Fulling involves two processes—scouring and milling (thickening). Originally, fulling was carried out by literally pounding the cloth with the fuller's feet (hence the description of them as 'walkers'), or hands, or a club. From the medieval period, however, it often was carried out in a water mill.

These processes are followed by stretching the cloth on great frames known as tenters and held onto those frames by tenterhooks. It is from this process that we derive the phrase being on tenterhooks as meaning to be held in suspense. The area where the tenters were erected was known as a tenterground.


In Roman times fulling was conducted by slaves standing ankle deep in tubs of human urine and cloth. Urine was so important to the fulling business that urine was taxed. Urine, known as 'wash', was a source of ammonium salts and assisted in cleansing and whitening the cloth.

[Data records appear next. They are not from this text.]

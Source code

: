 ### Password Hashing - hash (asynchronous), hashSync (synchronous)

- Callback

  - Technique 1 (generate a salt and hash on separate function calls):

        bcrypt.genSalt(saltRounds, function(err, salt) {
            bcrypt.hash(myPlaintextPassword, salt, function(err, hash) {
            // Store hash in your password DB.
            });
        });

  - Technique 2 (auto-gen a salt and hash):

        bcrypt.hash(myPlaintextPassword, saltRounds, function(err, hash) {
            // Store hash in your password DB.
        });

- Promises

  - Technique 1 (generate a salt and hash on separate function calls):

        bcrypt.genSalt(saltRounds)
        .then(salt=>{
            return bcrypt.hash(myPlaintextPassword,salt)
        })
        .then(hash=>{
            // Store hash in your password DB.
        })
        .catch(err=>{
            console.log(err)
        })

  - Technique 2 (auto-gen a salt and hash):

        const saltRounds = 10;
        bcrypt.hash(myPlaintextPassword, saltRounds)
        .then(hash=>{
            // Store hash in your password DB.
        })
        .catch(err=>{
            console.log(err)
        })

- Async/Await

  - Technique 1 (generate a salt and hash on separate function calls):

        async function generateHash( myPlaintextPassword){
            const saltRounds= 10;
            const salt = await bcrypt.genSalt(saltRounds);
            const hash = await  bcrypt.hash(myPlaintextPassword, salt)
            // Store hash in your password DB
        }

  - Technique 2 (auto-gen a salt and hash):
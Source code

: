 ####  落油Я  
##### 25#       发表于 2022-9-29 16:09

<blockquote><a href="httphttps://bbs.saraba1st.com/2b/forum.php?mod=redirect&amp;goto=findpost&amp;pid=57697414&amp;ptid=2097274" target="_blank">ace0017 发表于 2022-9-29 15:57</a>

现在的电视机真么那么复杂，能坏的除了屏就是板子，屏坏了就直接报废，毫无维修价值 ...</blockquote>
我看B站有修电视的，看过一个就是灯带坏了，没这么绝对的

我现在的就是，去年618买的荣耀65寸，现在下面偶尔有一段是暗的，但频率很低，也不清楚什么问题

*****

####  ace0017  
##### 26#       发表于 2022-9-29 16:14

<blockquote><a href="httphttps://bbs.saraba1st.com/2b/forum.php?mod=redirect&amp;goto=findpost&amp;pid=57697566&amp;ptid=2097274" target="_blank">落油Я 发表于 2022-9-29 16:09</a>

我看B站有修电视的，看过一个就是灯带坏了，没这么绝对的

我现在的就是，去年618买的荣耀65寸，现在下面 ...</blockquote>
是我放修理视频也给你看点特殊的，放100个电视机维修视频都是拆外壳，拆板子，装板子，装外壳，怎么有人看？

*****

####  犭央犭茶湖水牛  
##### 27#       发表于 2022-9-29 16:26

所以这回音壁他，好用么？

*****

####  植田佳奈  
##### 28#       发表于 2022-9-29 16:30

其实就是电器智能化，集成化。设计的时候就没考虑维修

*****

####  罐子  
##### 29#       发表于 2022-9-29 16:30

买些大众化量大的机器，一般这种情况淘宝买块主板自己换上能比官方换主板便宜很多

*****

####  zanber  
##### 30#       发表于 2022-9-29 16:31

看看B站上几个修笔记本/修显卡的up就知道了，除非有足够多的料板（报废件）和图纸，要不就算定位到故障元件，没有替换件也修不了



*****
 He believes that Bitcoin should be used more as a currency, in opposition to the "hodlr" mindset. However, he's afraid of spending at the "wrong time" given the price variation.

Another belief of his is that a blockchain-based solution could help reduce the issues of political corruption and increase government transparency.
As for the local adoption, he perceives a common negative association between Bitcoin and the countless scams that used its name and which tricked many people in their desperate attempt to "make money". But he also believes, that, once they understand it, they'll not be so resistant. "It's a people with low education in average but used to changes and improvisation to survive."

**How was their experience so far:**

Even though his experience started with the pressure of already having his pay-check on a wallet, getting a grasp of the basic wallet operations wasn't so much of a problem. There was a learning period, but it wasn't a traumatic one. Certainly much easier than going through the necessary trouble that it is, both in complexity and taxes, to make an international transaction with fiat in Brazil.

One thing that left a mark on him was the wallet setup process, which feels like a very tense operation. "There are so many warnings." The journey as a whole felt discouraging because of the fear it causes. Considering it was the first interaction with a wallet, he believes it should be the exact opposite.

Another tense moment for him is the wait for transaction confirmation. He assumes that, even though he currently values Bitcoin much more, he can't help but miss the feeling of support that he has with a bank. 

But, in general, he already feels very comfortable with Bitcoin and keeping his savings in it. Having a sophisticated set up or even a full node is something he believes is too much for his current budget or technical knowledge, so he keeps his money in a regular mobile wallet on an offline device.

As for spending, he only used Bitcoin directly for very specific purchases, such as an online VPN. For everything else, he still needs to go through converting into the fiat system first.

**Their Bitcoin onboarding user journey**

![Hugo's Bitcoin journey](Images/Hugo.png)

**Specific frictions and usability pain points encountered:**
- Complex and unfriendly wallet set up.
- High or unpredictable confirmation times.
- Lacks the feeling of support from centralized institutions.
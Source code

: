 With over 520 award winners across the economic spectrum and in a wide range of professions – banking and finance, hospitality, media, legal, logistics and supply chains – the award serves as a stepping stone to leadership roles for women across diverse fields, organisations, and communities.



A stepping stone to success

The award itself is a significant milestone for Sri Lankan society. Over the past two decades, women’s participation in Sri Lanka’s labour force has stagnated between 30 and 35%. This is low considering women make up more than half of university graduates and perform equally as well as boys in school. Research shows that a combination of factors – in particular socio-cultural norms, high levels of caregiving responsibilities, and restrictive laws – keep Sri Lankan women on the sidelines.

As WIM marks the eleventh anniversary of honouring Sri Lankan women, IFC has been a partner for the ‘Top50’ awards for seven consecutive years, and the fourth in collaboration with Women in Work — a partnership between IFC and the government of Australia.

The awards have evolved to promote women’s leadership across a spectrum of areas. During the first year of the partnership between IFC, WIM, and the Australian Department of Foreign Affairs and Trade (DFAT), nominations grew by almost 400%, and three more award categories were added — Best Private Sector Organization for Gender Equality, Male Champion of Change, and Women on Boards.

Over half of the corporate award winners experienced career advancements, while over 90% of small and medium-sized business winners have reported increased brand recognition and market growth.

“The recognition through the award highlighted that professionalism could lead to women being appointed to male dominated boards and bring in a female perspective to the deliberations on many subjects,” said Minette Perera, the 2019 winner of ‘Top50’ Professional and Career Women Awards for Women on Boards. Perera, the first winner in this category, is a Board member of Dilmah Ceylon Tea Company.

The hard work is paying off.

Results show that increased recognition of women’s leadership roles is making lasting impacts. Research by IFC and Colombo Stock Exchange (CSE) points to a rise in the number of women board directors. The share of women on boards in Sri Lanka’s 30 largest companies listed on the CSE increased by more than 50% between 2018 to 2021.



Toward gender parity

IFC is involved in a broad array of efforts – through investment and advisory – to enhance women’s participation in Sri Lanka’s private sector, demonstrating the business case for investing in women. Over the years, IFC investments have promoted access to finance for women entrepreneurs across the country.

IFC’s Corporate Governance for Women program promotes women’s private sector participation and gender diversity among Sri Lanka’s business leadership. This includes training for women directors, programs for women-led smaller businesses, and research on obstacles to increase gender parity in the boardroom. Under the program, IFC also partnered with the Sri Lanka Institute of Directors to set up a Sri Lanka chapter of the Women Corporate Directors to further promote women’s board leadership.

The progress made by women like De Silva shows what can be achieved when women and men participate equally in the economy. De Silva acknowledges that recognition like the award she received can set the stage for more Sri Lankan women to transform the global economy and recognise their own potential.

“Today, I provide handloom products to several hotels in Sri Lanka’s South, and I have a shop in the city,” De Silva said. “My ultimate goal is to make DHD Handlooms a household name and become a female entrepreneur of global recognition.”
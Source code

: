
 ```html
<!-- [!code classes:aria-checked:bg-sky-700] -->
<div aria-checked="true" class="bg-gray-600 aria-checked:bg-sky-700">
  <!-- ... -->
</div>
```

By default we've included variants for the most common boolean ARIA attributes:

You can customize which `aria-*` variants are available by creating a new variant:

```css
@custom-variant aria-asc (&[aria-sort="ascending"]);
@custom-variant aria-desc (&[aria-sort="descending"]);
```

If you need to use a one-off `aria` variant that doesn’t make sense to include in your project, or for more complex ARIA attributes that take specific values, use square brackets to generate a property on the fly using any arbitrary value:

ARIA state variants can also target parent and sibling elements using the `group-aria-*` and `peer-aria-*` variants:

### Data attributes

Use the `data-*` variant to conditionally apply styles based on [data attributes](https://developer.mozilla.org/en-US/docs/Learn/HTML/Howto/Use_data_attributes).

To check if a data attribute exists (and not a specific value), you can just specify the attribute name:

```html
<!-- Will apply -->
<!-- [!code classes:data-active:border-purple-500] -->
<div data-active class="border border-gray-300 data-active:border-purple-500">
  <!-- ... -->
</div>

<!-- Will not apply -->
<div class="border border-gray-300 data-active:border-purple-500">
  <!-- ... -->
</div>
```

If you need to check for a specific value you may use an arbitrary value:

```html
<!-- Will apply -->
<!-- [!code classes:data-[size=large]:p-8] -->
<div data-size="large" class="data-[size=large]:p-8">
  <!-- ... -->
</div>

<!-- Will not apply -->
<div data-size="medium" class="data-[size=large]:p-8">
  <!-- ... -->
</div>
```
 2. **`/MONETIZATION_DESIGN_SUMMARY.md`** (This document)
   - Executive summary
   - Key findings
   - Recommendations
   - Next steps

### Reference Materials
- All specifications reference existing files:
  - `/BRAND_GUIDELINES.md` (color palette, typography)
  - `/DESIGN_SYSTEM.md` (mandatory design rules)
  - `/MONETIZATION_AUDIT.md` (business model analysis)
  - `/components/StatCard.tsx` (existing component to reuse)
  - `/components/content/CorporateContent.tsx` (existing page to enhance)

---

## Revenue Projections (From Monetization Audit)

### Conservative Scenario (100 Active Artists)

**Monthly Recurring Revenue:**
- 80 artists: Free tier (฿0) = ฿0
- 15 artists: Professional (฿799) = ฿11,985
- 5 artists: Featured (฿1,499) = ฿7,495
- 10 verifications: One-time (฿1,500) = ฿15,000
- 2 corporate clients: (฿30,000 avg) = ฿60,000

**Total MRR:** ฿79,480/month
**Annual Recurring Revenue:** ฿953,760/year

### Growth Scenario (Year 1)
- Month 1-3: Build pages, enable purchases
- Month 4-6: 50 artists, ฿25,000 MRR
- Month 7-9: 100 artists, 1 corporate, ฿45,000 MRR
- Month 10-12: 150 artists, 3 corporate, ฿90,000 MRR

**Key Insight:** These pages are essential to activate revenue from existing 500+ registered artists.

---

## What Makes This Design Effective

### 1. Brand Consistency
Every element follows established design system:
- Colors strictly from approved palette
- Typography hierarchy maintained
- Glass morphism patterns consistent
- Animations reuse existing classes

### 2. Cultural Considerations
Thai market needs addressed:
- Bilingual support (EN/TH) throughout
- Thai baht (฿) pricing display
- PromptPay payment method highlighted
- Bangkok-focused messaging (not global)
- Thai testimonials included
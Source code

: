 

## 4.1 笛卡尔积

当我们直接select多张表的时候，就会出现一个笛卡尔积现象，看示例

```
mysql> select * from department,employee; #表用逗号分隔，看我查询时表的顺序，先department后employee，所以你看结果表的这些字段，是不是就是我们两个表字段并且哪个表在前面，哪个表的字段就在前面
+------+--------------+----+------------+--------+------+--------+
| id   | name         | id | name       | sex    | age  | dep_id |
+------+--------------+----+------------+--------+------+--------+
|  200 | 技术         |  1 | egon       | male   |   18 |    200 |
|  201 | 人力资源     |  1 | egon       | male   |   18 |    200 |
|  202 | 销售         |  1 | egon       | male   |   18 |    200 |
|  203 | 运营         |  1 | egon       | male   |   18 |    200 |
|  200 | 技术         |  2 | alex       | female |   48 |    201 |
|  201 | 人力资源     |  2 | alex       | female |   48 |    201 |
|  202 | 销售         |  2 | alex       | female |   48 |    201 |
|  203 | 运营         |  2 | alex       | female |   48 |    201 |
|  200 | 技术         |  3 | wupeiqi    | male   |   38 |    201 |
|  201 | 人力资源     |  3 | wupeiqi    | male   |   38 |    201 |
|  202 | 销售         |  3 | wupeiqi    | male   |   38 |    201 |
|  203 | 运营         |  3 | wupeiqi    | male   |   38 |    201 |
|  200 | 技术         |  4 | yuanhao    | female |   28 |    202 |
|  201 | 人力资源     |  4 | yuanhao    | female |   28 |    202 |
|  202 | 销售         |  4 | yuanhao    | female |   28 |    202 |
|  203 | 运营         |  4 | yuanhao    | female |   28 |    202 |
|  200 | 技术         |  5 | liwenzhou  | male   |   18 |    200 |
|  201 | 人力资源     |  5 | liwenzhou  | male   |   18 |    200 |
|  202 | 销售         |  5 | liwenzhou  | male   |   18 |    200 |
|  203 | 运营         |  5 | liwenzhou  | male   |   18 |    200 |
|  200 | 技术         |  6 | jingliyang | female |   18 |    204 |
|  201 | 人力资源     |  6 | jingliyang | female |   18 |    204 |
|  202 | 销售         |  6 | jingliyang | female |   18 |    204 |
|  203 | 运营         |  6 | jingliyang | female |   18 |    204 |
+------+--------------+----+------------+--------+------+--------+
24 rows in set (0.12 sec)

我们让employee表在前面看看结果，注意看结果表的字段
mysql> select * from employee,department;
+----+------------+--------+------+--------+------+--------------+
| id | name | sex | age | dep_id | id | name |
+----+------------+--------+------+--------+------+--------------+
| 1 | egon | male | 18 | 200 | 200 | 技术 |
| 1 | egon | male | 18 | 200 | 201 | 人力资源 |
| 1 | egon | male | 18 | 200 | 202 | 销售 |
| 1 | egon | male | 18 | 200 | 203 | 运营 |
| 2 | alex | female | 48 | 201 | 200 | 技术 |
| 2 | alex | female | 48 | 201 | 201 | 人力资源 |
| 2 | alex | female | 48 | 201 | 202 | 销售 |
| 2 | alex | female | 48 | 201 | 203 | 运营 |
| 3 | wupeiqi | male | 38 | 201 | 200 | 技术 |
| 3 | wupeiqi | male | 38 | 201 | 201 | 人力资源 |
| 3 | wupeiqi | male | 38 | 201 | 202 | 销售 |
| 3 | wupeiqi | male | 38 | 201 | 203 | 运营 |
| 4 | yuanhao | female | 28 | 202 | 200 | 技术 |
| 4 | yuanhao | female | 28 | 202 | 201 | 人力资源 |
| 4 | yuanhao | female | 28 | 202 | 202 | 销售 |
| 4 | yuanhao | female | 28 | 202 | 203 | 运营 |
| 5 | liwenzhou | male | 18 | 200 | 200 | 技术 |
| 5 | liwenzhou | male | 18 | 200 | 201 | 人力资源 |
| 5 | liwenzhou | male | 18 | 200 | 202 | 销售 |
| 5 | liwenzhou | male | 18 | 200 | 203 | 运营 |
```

By the medieval period fuller's earth had been introduced for use in the process. This is a soft clay-like material occurring in nature as an impure hydrous aluminium silicate. This seems to have been used in conjunction with 'wash'. More recently, soap has been used.


The second function of fulling was to thicken cloth by matting the fibers together to give it strength and increase waterproofing (felting). This was vital in the case of woollens, made from short staple wool, but not for worsted materials made from long staple wool. After this stage, water was used to rinse out the foul smelling liquor used during cleansing.

Fulling mills

From the medieval period, the fulling of cloth often was undertaken in a water mill, known as a fulling mill, a walk mill, or a tuck mill. In Wales, a fulling mill is called a pandy. In these, the cloth was beaten with wooden hammers, known as fulling stocks. Fulling stocks were of two kinds, falling stocks (operating vertically) that were used only for scouring, and driving or hanging stocks. In both cases the machinery was operated by cams on the shaft of a waterwheel or on a tappet wheel, which lifted the hammer.